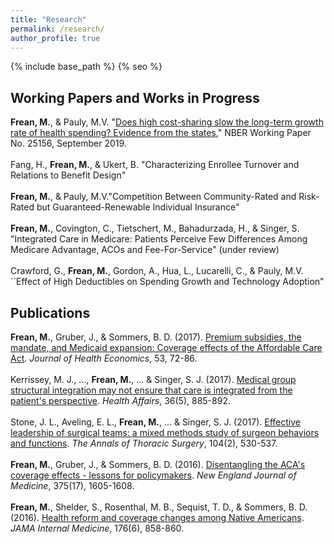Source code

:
 ```yaml
---
title: "Research"
permalink: /research/
author_profile: true
---
```


{% include base_path %}
{% seo %}

<H2>Working Papers and Works in Progress</H2>
<b>Frean, M.</b>, & Pauly, M.V. "<a href="https://www.nber.org/papers/w25156">Does high cost-sharing slow the long-term growth rate of health spending? Evidence from the states</a>," NBER Working Paper No. 25156, September 2019.
<br><br>
Fang, H., <b>Frean, M.</b>, & Ukert, B. "Characterizing Enrollee Turnover and Relations to Benefit Design"
<br><br>
<b>Frean, M.</b>, & Pauly, M.V."Competition Between Community-Rated and Risk-Rated but Guaranteed-Renewable Individual Insurance"
<br><br>
<b>Frean, M.</b>, Covington, C., Tietschert, M., Bahadurzada, H., & Singer, S. "Integrated Care in Medicare: Patients Perceive Few Differences Among Medicare Advantage, ACOs and Fee-For-Service" (under review)
<br><br>
Crawford, G., <b>Frean, M.</b>, Gordon, A., Hua, L., Lucarelli, C., & Pauly, M.V. ``Effect of High Deductibles on Spending Growth and Technology Adoption"

<H2>Publications</H2>
<b>Frean, M.</b>, Gruber, J., & Sommers, B. D. (2017). <a href="https://www.sciencedirect.com/science/article/pii/S0167629616302272">Premium subsidies, the mandate, and Medicaid expansion: Coverage effects of the Affordable Care Act</a>. <i>Journal of Health Economics</i>, 53, 72-86.
<br><br>
Kerrissey, M. J., ..., <b>Frean, M.</b>, ... & Singer, S. J. (2017). <a href="https://www.healthaffairs.org/doi/10.1377/hlthaff.2016.0909">Medical group structural integration may not ensure that care is integrated from the patient's perspective</a>. <i>Health Affairs</i>, 36(5), 885-892.
<br><br>
Stone, J. L., Aveling, E. L., <b>Frean, M.</b>, ... & Singer, S. J. (2017). <a href="https://www.sciencedirect.com/science/article/pii/S0003497517300656">Effective leadership of surgical teams: a mixed methods study of surgeon behaviors and functions</a>. <i>The Annals of Thoracic Surgery</i>, 104(2), 530-537.
<br><br>
<b>Frean, M.</b>, Gruber, J., & Sommers, B. D. (2016). <a href="https://www.nejm.org/doi/full/10.1056/NEJMp1609016">Disentangling the ACA's coverage effects - lessons for policymakers</a>. <i>New England Journal of Medicine</i>, 375(17), 1605-1608.
<br><br>
<b>Frean, M.</b>, Shelder, S., Rosenthal, M. B., Sequist, T. D., & Sommers, B. D. (2016). <a href="https://jamanetwork.com/journals/jamainternalmedicine/fullarticle/2521825">Health reform and coverage changes among Native Americans</a>. <i>JAMA Internal Medicine</i>, 176(6), 858-860.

> WORK TASK
What you return must match the entries above exactly, apart from the pictures, which are left out.

> FINISHED EXERCISE
Source code

:
 ```yaml
---
title: "Research"
permalink: /research/
author_profile: true
---
```


{% include base_path %}
{% seo %}

<H2>Working Papers and Works in Progress</H2>
<b>Frean, M.</b>, & Pauly, M.V. "<a href="https://www.nber.org/papers/w25156">Does high cost-sharing slow the long-term growth rate of health spending? Evidence from the states</a>," NBER Working Paper No. 25156, September 2019.
<br><br>
Fang, H., <b>Frean, M.</b>, & Ukert, B. "Characterizing Enrollee Turnover and Relations to Benefit Design"
<br><br>
<b>Frean, M.</b>, & Pauly, M.V."Competition Between Community-Rated and Risk-Rated but Guaranteed-Renewable Individual Insurance"
<br><br>
<b>Frean, M.</b>, Covington, C., Tietschert, M., Bahadurzada, H., & Singer, S. "Integrated Care in Medicare: Patients Perceive Few Differences Among Medicare Advantage, ACOs and Fee-For-Service" (under review)
<br><br>
Crawford, G., <b>Frean, M.</b>, Gordon, A., Hua, L., Lucarelli, C., & Pauly, M.V. ``Effect of High Deductibles on Spending Growth and Technology Adoption"

<H2>Publications</H2>
<b>Frean, M.</b>, Gruber, J., & Sommers, B. D. (2017). <a href="https://www.sciencedirect.com/science/article/pii/S0167629616302272">Premium subsidies, the mandate, and Medicaid expansion: Coverage effects of the Affordable Care Act</a>. <i>Journal of Health Economics</i>, 53, 72-86.
<br><br>
Kerrissey, M. J., ..., <b>Frean, M.</b>, ... & Singer, S. J. (2017). <a href="https://www.healthaffairs.org/doi/10.1377/hlthaff.2016.0909">Medical group structural integration may not ensure that care is integrated from the patient's perspective</a>. <i>Health Affairs</i>, 36(5), 885-892.
<br><br>
Stone, J. L., Aveling, E. L., <b>Frean, M.</b>, ... & Singer, S. J. (2017). <a href="https://www.sciencedirect.com/science/article/pii/S0003497517300656">Effective leadership of surgical teams: a mixed methods study of surgeon behaviors and functions</a>. <i>The Annals of Thoracic Surgery</i>, 104(2), 530-537.
<br><br>
<b>Frean, M.</b>, Gruber, J., & Sommers, B. D. (2016). <a href="https://www.nejm.org/doi/full/10.1056/NEJMp1609016">Disentangling the ACA's coverage effects - lessons for policymakers</a>. <i>New England Journal of Medicine</i>, 375(17), 1605-1608.
<br><br>
<b>Frean, M.</b>, Shelder, S., Rosenthal, M. B., Sequist, T. D., & Sommers, B. D. (2016). <a href="https://jamanetwork.com/journals/jamainternalmedicine/fullarticle/2521825">Health reform and coverage changes among Native Americans</a>. <i>JAMA Internal Medicine</i>, 176(6), 858-860.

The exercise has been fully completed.